Puis des marchands venaient traiter le prix au kilo après avoir vu le fromage, qui était livré « tout frais » au bout de trois mois.

On avait instauré « le jour du fruitier ». Il devait être nourri par les familles selon le lait apporté. Le matin, une famille lui portait le casse-croute, puis lui offrait les repas de midi et du soir à la maison, repas que l’on améliorait, mais qui étaient vite avalés pendant que le lait caillait. Les familles avaient des numéros et le secrétaire faisait les comptes. Comme chaque famille possédait en moyenne 3 vaches, Silvin Marcellin, qui en avait 7, devait plus de jours. Hénin aimait bien manger chez Zoé Favre, car il y mangeait de bonnes choses qu’il ne trouvait pas ailleurs.

Cette fruitière fut abandonnée quand on regroupa toutes celles des hameaux à Peisey. Maintenant, les fruitières sont dans la vallée, à Aime et Bourg St Maurice. Les grands éleveurs font eux-mêmes leur beaufort, le portent dans la vallée ou le vendent aux touristes dans la station.
. Les tommes et le beurre étaient et sont toujours des productions familiales. Toutefois, le lait trait en hiver est aussi converti en yaourts, raclettes…

Petit artisanat

Alphonse Trésallet, dans la maison actuelle d’Alain Richermoz, fabriquait de petits ustensiles en bois : des auges, des seillons pour donner à boire aux veaux ou traire les vaches, des baquets pour la lessive, des berceaux, des barattes hautes…
Son fils Henri prolonge le travail de son père et vend sa production à l’Ancienne fruitière de la côte d’Aime.
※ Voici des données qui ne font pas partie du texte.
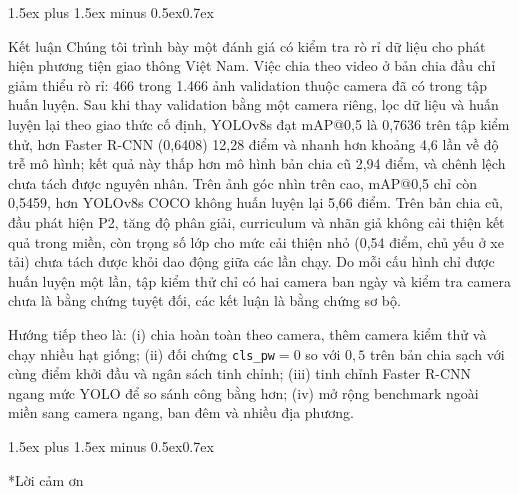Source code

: \documentclass[10pt,journal,letterpaper]{IEEEtran}
\makeatletter
\renewcommand\section{\@startsection{section}{1}{\z@}%
  {1.5ex plus 1.5ex minus 0.5ex}{0.7ex}{\normalfont\scshape\raggedright}}
\makeatother
\begin{document}
\section{Kết luận}
Chúng tôi trình bày một đánh giá có kiểm tra rò rỉ dữ liệu cho phát hiện phương tiện giao thông Việt Nam. Việc chia theo video ở bản chia đầu chỉ giảm thiểu rò rỉ: 466 trong 1.466 ảnh validation thuộc camera đã có trong tập huấn luyện. Sau khi thay validation bằng một camera riêng, lọc dữ liệu và huấn luyện lại theo giao thức cố định, YOLOv8s đạt mAP@0,5 là 0,7636 trên tập kiểm thử, hơn Faster R-CNN (0,6408) 12,28 điểm và nhanh hơn khoảng 4,6 lần về độ trễ mô hình; kết quả này thấp hơn mô hình bản chia cũ 2,94 điểm, và chênh lệch chưa tách được nguyên nhân. Trên ảnh góc nhìn trên cao, mAP@0,5 chỉ còn 0,5459, hơn YOLOv8s COCO không huấn luyện lại 5,66 điểm. Trên bản chia cũ, đầu phát hiện P2, tăng độ phân giải, curriculum và nhãn giả không cải thiện kết quả trong miền, còn trọng số lớp cho mức cải thiện nhỏ (0,54 điểm, chủ yếu ở xe tải) chưa tách được khỏi dao động giữa các lần chạy. Do mỗi cấu hình chỉ được huấn luyện một lần, tập kiểm thử chỉ có hai camera ban ngày và kiểm tra camera chưa là bằng chứng tuyệt đối, các kết luận là bằng chứng sơ bộ.

Hướng tiếp theo là: (i) chia hoàn toàn theo camera, thêm camera kiểm thử và chạy nhiều hạt giống; (ii) đối chứng \texttt{cls\_pw}$=0$ so với $0{,}5$ trên bản chia sạch với cùng điểm khởi đầu và ngân sách tinh chỉnh; (iii) tinh chỉnh Faster R-CNN ngang mức YOLO để so sánh công bằng hơn; (iv) mở rộng benchmark ngoài miền sang camera ngang, ban đêm và nhiều địa phương.

\section*{Lời cảm ơn}
\end{document}
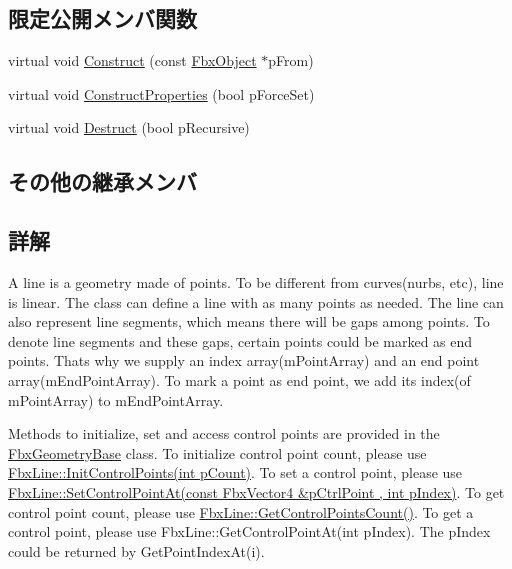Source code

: \subsection*{限定公開メンバ関数}
\begin{DoxyCompactItemize}
\item 
virtual void \hyperlink{class_fbx_line_a42d7e3fb4684712df04464644abee11a}{Construct} (const \hyperlink{class_fbx_object}{Fbx\+Object} $\ast$p\+From)
\item 
virtual void \hyperlink{class_fbx_line_a48df4b6cd889814d3fe7ca5bb09bcc78}{Construct\+Properties} (bool p\+Force\+Set)
\item 
virtual void \hyperlink{class_fbx_line_a92abd64f6b58057c899bf5733a2e2275}{Destruct} (bool p\+Recursive)
\end{DoxyCompactItemize}
\subsection*{その他の継承メンバ}


\subsection{詳解}
A line is a geometry made of points. To be different from curves(nurbs, etc), line is linear. The class can define a line with as many points as needed. The line can also represent line segments, which means there will be gaps among points. To denote line segments and these gaps, certain points could be marked as end points. That\textquotesingle{}s why we supply an index array(m\+Point\+Array) and an end point array(m\+End\+Point\+Array). To mark a point as end point, we add its index(of m\+Point\+Array) to m\+End\+Point\+Array.

Methods to initialize, set and access control points are provided in the \hyperlink{class_fbx_geometry_base}{Fbx\+Geometry\+Base} class. To initialize control point count, please use \hyperlink{class_fbx_geometry_base_a471b736f2595c006a338c07a61907127}{Fbx\+Line\+::\+Init\+Control\+Points(int p\+Count)}. To set a control point, please use \hyperlink{class_fbx_geometry_base_ab2d5567b073e6b9f4feb5bb428fa99e4}{Fbx\+Line\+::\+Set\+Control\+Point\+At(const Fbx\+Vector4 \&p\+Ctrl\+Point , int p\+Index)}. To get control point count, please use \hyperlink{class_fbx_geometry_base_aa9f42ae6a958036722670143fabf3b17}{Fbx\+Line\+::\+Get\+Control\+Points\+Count()}. To get a control point, please use Fbx\+Line\+::\+Get\+Control\+Point\+At(int p\+Index). The p\+Index could be returned by Get\+Point\+Index\+At(i).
Les maisons qui ont toutes près de 300 ans, se construisaient en « solidarité » et les charpentes étaient préparées en hiver.
En hiver aussi, des jeunes s’embauchaient pour extraire des pierres aux « pierres du Ceris », près des amis, et à Glaise, qu’ils tiraient sur des traineaux. Elles servaient à faire les maisons et à entretenir les routes.

Chacun fabriquait ses outils : dents de râteau, petits seillons, ballets, manches de pioche. Certain avaient leur spécialité.


Le café-épicerie des Rosat

Sis dans l’actuelle maison de la famille Watteau, le café était une petite pièce dans l’entrée, meublée de deux ou trois tables. C’était le lieu des jeunes !

L’épicerie était à coté dans celle de la famille Lluansi. C’était un endroit humide et frais, propice à une bonne conservation des victuailles où l’on entrait par un long corridor sombre qui effrayait les « croés ». Elle donnait sur l’arrière, séparée par un rideau qui cachait un coin où dormaient les enfants. Dans la grande cuisine, à droite, marchait en permanence un fourneau qui arrivait à peine à chauffer.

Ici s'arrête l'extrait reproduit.